* [INSTRUCTIONS TO FOLLOW] Look below for the line containing "- [ ] Migrate existing customers"; from there through the line containing "- [x] Session management with unique IDs", both lines included, please set down each line exactly and nothing else.

Top of DATA

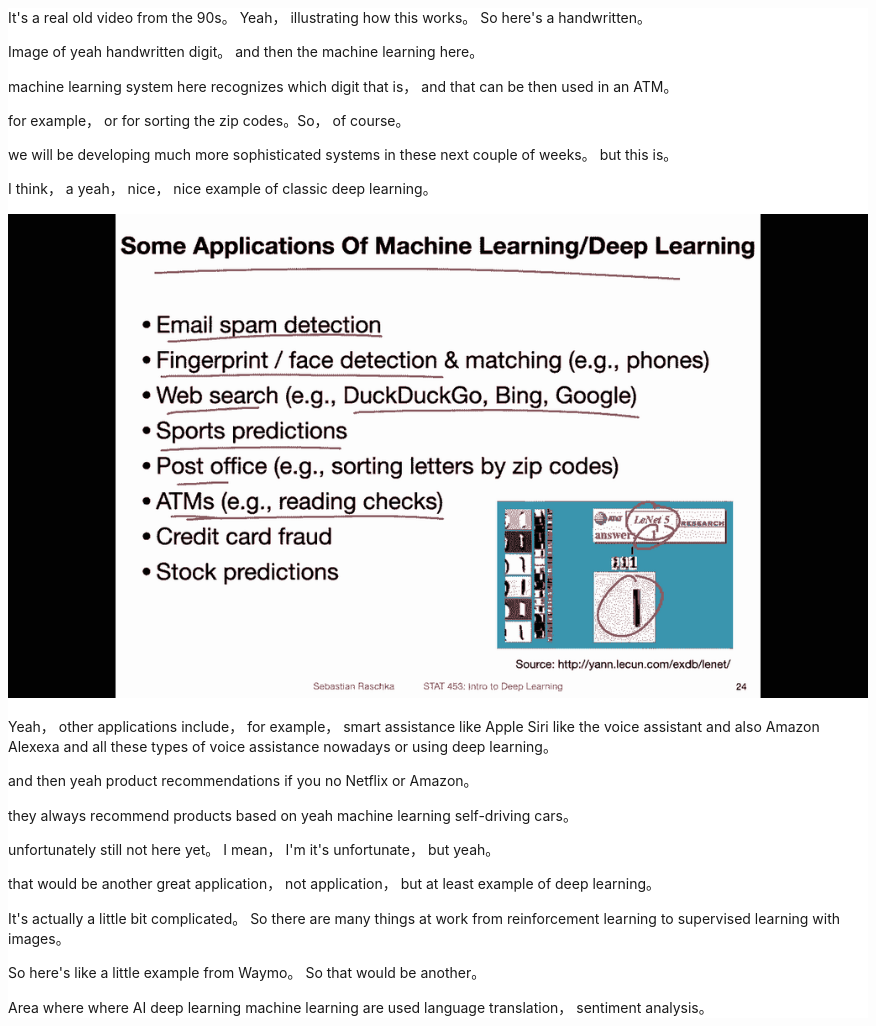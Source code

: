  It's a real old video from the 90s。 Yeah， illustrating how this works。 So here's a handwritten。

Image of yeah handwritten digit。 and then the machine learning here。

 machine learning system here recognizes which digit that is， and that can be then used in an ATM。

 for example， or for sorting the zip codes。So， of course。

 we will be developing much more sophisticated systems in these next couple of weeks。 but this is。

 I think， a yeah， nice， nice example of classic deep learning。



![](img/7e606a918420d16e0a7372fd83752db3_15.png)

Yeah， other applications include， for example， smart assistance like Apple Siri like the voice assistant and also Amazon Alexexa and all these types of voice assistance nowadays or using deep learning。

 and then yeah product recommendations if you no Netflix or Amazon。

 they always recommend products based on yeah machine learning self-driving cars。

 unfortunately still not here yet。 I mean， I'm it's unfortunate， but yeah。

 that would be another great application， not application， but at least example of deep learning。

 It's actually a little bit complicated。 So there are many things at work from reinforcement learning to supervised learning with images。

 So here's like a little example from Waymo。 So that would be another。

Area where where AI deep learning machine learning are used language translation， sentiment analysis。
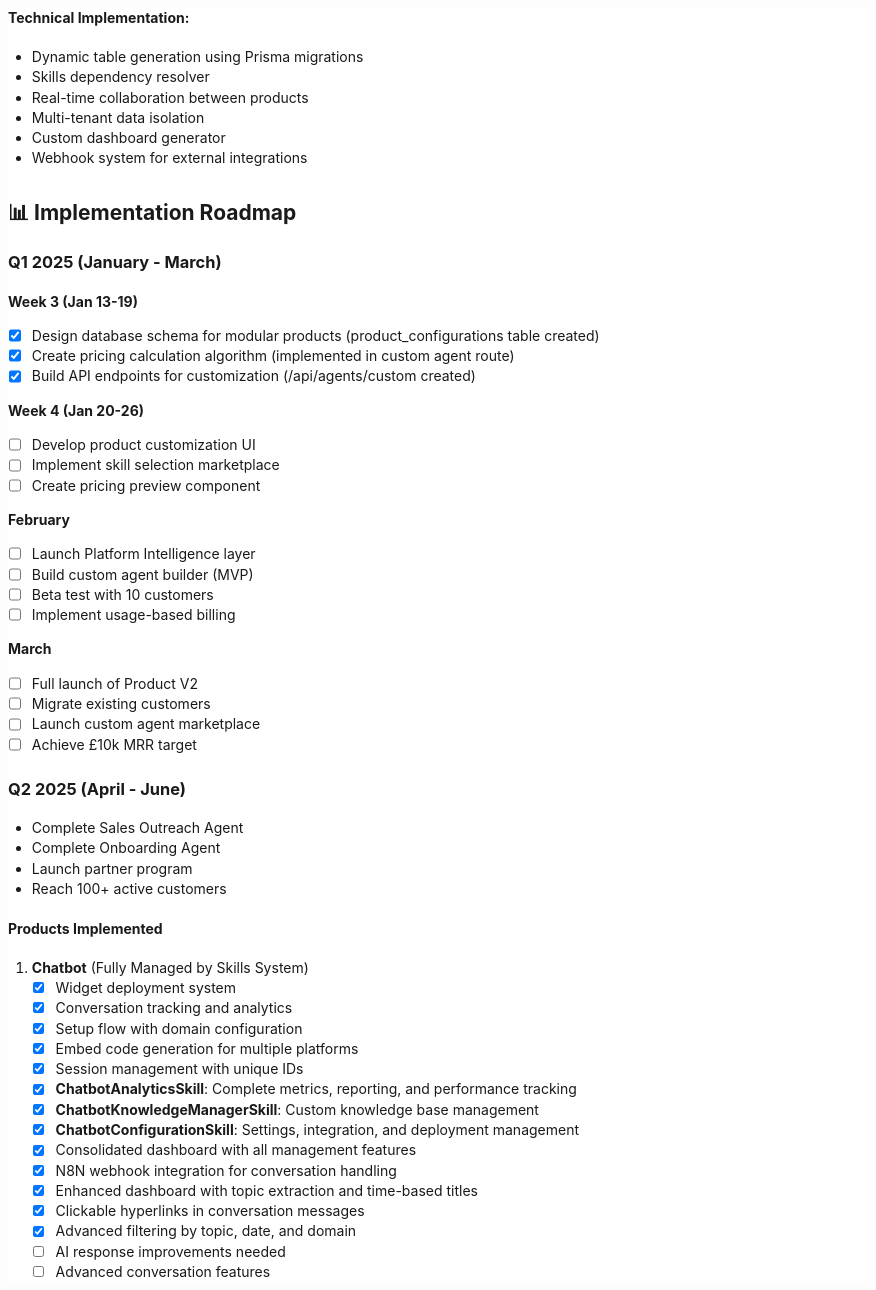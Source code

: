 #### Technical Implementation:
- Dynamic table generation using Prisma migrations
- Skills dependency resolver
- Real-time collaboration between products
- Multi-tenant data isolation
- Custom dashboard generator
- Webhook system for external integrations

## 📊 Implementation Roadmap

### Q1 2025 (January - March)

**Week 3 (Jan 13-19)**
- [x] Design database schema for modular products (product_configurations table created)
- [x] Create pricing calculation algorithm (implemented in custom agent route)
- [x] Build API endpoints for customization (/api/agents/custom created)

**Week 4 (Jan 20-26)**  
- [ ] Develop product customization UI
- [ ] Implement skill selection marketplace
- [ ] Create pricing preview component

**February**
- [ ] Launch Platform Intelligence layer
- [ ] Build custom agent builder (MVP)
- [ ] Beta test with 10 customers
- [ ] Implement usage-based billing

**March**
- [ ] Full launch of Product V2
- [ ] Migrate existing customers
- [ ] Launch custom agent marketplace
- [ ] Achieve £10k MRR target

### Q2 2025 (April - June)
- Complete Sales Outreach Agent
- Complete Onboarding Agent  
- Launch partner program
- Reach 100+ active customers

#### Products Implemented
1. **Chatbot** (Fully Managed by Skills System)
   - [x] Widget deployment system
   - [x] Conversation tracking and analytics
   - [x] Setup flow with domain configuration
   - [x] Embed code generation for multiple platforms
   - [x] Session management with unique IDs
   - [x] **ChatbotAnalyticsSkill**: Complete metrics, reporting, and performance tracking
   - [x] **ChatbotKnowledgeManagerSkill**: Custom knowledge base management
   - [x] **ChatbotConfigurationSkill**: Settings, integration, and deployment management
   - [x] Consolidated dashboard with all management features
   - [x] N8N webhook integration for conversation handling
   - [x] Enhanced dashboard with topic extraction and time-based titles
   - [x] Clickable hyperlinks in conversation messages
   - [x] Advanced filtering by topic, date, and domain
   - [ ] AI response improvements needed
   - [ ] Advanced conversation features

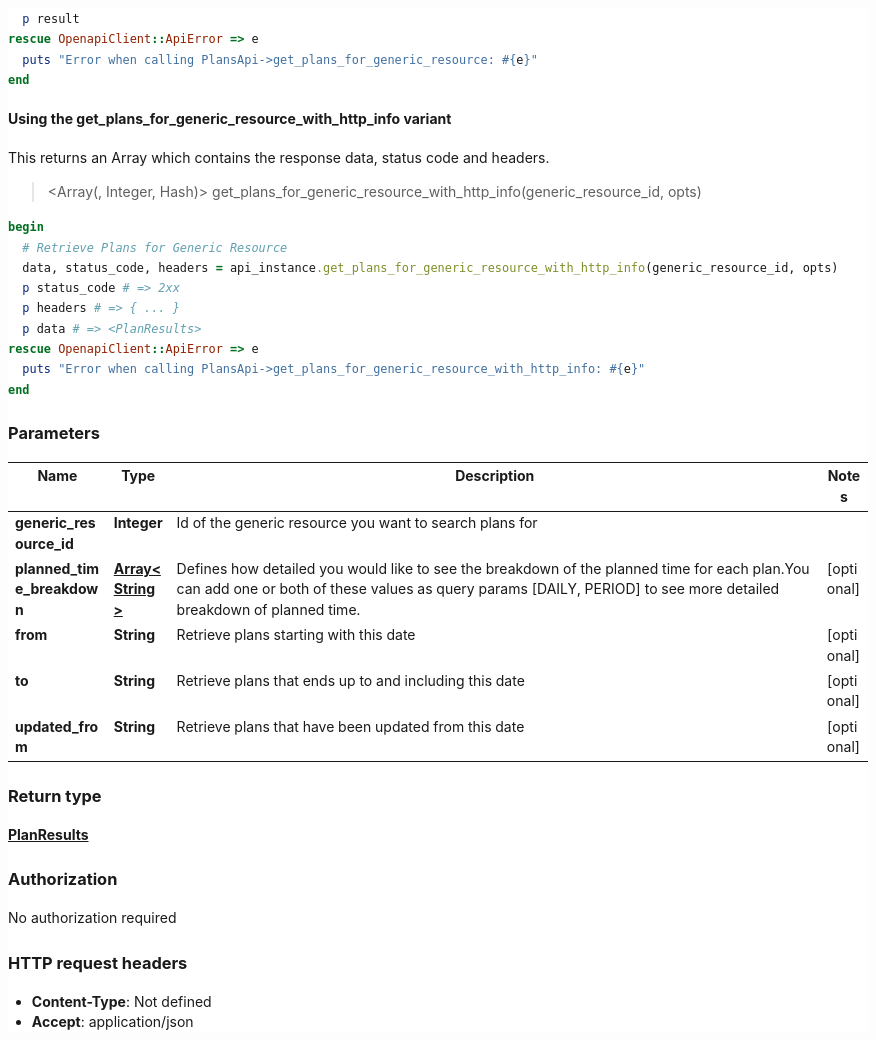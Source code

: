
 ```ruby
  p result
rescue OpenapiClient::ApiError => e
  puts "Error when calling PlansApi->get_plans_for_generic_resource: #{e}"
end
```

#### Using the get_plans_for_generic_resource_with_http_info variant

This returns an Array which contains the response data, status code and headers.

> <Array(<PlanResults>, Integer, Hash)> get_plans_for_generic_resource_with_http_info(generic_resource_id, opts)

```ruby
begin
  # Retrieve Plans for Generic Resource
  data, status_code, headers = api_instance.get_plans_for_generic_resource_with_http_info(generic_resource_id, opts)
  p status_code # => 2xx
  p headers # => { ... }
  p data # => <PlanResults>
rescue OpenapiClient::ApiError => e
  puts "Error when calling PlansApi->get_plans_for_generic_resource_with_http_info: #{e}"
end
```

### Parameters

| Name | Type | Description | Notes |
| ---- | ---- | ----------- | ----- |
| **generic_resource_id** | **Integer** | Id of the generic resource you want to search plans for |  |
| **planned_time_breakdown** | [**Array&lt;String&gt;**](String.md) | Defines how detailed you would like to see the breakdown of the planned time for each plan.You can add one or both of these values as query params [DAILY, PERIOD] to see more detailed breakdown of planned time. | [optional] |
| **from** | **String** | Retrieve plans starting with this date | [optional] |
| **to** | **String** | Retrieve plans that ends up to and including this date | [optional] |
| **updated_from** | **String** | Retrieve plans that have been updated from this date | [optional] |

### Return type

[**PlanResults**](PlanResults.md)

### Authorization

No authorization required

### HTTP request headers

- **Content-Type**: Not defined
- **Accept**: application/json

Bottom of DATA

* [TASK SOLUTION]
- [ ] Migrate existing customers
- [ ] Launch custom agent marketplace
- [ ] Achieve £10k MRR target

### Q2 2025 (April - June)
- Complete Sales Outreach Agent
- Complete Onboarding Agent  
- Launch partner program
- Reach 100+ active customers

#### Products Implemented
1. **Chatbot** (Fully Managed by Skills System)
   - [x] Widget deployment system
   - [x] Conversation tracking and analytics
   - [x] Setup flow with domain configuration
   - [x] Embed code generation for multiple platforms
   - [x] Session management with unique IDs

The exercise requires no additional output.